E’ stato già diffusamente affrontato il tema del controverso utilizzo processuale e dell’approccio marcatamente ideologico al criterio dell’accertamento della psicoattività, delle sostanze derivate dalla coltivazione di canapa, su base percentuale. Ciò che rileva maggiormente, per una più completa comprensione del tema, è la circostanza che la percentuale dello 0,5% (fissata come parametro) risulta frutto di una elaborazione scientifica, tesa ad individuare – in una situazione tutt’altro che semplice sul piano obbiettivo [7] – un  paradigma sufficientemente attendibile in sede processuale, alla luce di numerosi studi succedutisi negli anni.
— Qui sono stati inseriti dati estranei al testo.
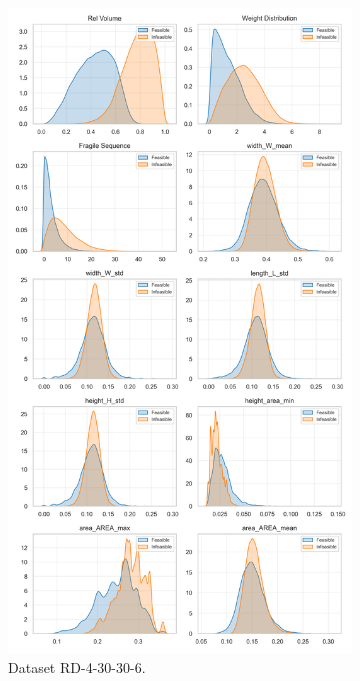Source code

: \begin{figure}[!ht]
	\centering
	\begin{subfigure}[t]{0.49\textwidth}
		\centering
		\caption{Dataset RD-4-30-30-6.}
		\includegraphics[width=\textwidth]{pictures/dataset_structure/Distribution_CPStatus_RandomDataset.png}
	\end{subfigure}%
	\begin{subfigure}[t]{0.49\textwidth}

\end{subfigure}
\end{figure}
Va denunziata l’assenza di una espressa previsione nel corpo della legge (il dpr 309/90), che abbia ufficializzato il valore del dato percentuale dello 0,5% (a differenza di quanto previsto nella L. 2.12.2016 n. 242). Tale perdurante carenza legislativa costituisce, tuttora, un gravissimo limite metodologico, che nel tempo ha contribuito non poco a suscitare dubbi, contrasti e contraddizioni [8].

Si è, così, reso necessario – per la risoluzione di un tema pregiudiziale in materia di stupefacenti – affidarsi totalmente e direttamente alla scelta di una diretta accettazione ed applicazione del dato empirico di carattere scientifico. Una volta riconosciuta da parte della comunità scientifica la indubbia valenza del criterio percentuale in parola, esso ha potuto aspirare a riverberare effetti giuridici positivi, si dà potere aspirare ad ottenere un serio avvallo giurisprudenziale [9], (peraltro, però, non sempre sicuro).
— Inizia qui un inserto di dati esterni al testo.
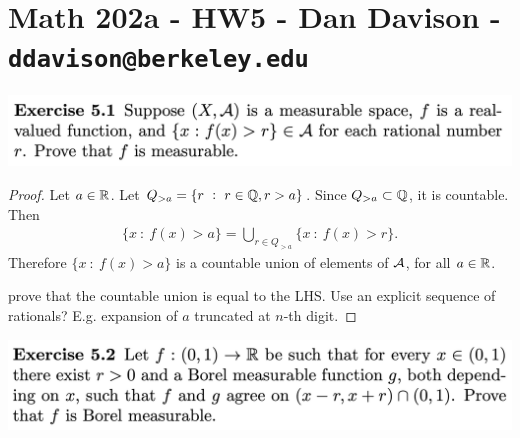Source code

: \section*{Math 202a - HW5 - Dan Davison - \texttt{ddavison@berkeley.edu}}

\begin{mdframed}
\includegraphics[width=400pt]{img/analysis--berkeley-202a-hw06-ab56.png}
\end{mdframed}

\begin{proof}
  Let $a \in \mathbb{R}$. Let $Q_{>a} = \{r ~:~ r \in \mathbb{Q}, r > a\}$. Since $Q_{>a} \subset \mathbb{Q}$, it is countable. Then
  \begin{align*}
    \{x ~:~ f(x) > a\} = \bigcup_{r \in Q_{>a}} \{x ~:~ f(x) > r\}.
  \end{align*}
  Therefore $\{x ~:~ f(x) > a\}$ is a countable union of elements of $\mathcal A$, for all $a \in \mathbb{R}$.

   prove that the countable union is equal to the LHS. Use an explicit sequence of rationals? E.g. expansion
  of $a$ truncated at $n$-th digit.
\end{proof}



\newpage
\begin{mdframed}
\includegraphics[width=400pt]{img/analysis--berkeley-202a-hw06-927a.png}
\end{mdframed}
Coloro che hanno avversato la validità del paradigma percentuale, infatti, hanno sempre evidenziato ed utilizzato il richiamato argomento dell’assenza di una espressa disposizione di legge, che fissasse un sicuro bastione di discrimine fra lecito ed illecito, citando, a tale fine, quale paragone la strutturazione dell’art. 4 co. 5 e 6 della L. 242/2016 [10].

Si tratta di una deduzione che, pur proponibile, appare, però, piuttosto discutibile. Essa privilegia, infatti, il profilo strettamente lessicale-formale a scapito di quello sostanziale (che in casi del genere dovrebbe, invero, avere sicuramente preponderanza). Emerge, in tal modo, una certa qual presunzione del mondo del diritto, che si è dimostrato, nella specie, del tutto incapace di compiere un importante passo indietro e riconoscere, così, la pregiudizialità del dato scientifico rispetto a quello giuridico.
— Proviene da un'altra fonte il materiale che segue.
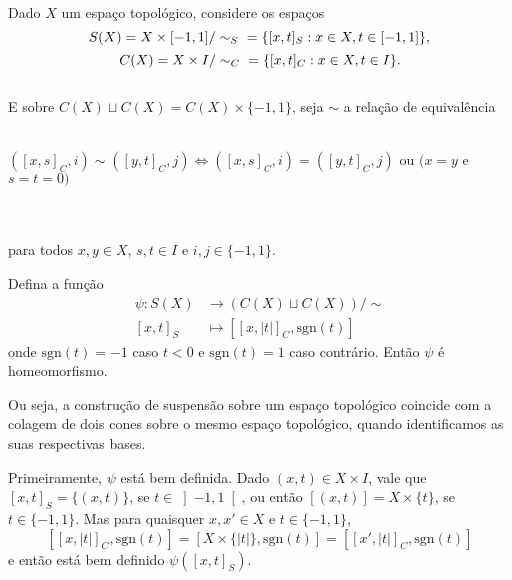 \begin{prop}
	Dado $X$ um espaço topológico, considere os espaços
    \[S(X) = X\times[-1,1]/\sim_S\hspace{6 pt} = \{[x,t]_S : x\in X, t\in [-1,1]\},\]
    \[C(X) = X\times I/\sim_C\hspace{6 pt} = \{[x,t]_C : x\in X, t\in I\}.\]
    \\
    \noindent E sobre $C(X) \sqcup C(X) = C(X)\times\{-1,1\}$, seja $\sim$ a relação de equivalência\\
    \\ \centerline{
    $([x,s]_C,i) \sim ([y,t]_C,j) \Leftrightarrow ([x,s]_C,i) = ([y,t]_C,j)$ ou $(x=y$ e $s=t=0)$}\\
    \\para todos $x,y \in X$, $s,t \in I$ e $i,j \in \{-1,1\}$.    
    
    Defina a função \begin{align*}
        \psi: S(X) &\rightarrow (C(X) \sqcup C(X))/ \sim\\
                [x,t]_S &\mapsto [[x,|t|]_C,\text{sgn}(t)]
    \end{align*}
    onde $\text{sgn}(t) = -1$ caso $t < 0$ e $\text{sgn}(t) = 1$ caso contrário. Então $\psi$ é homeomorfismo.

	Ou seja, a construção de suspensão sobre um espaço topológico coincide com a colagem de dois cones sobre o mesmo espaço topológico, quando identificamos as suas respectivas bases.

    \begin{dem}
        Primeiramente, $\psi$ está bem definida. Dado $(x,t) \in X\times I$, vale que $[x,t]_S = \{(x,t)\}$, se $t \in \left]-1,1\right[$, ou então $[(x,t)] = X\times\{t\}$, se $t \in \{-1,1\}$. Mas para quaisquer $x,x'\in X$ e $t\in \{-1,1\}$,\[
        [[x,|t|]_C,\text{sgn}(t)] =
        [X\times\{|t|\},\text{sgn}(t)] =
        [[x',|t|]_C,\text{sgn}(t)]
        \]
        e então está bem definido $\psi([x,t]_S)$.


\end{dem}
\end{prop}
L’individuazione del limite è stata, così, fissata su base di convenzione scientifica nella misura dell0 0,5% [11]. Al di sotto di tale soglia, la comunità tossicologica ha affermato che il THC non presenta caratteri di psicoattività. È stata, in tale modo, introdotta una vera e propria presunzione di incapacità drogante del prodotto. In proposito, va ricordata, come degna di nota, anche una nota Circolare del Ministero degli Interni del 31 luglio 2018, (per quanto un atto del genere non possa in alcun modo condizionare il profilo normativo di carattere generale), la quale, operando, comunque, come fonte interpretativa, fornisce indicazioni assai rilevanti ad esplicita conferma dell’assunto [12].

Non è, infatti, casuale che il richiamato provvedimento ministeriale citi, infatti, il testo fondamentale della tossicologia forense, LODI, MAROZZI, BERTOLI e MARI, Trattato di Tossicologia forense, Ed. libreria Cortina Milano ove si afferma testualmente “Tenuto conto che la quantità massima di canapa reperita nelle sigarette risulta di gr. 1 si ritiene che la percentuale di THC necessaria perché si possa parlare di canapa stupefacente sia identificabile in quella idonea a garantire un contenuto di THC nella sigaretta di almeno 5 mg. e corrisponda quindi allo 0,5%”.

Ed ancora nella circolare in questione si richiama un altro passaggio del citato trattato di Tossicologia forense dove si legge “per qualificare come stupefacente una cannabis sarà dunque necessario ritrovare i tre cannabinoidi ed una percentuale di THC tale da attribuire al prodotto un certo grado di psicoattività (da circa 0,5 in su)”.

Tale limite minimo è stato riaffermato, anche, da recenti studi della www.fondazioneveronesi.it. Dunque, il canone valutativo in esame appare fondato su robuste evidenze scientifiche, che allo stato non paiono scalfibili. Ciò non di meno, e pur riconoscendo l’indubbia validità dello stesso, è stata avvertita – in prosieguo di tempo – la necessità di individuare una metodica ancor più precisa e che si rivelasse sempre in armonia con taluni arresti giurisprudenziali.

Nel capitolo 2 – che tratterà le attuali posizioni della letteratura tossicologica – ci si soffermerà in maggiormente diffuso sulla compatibilità e sull’alter natività dei singoli parametri che, anche alla luce dell’interpretazione fornita da SSUU (n. 30475/19), sono venuti ad essere utilizzabili.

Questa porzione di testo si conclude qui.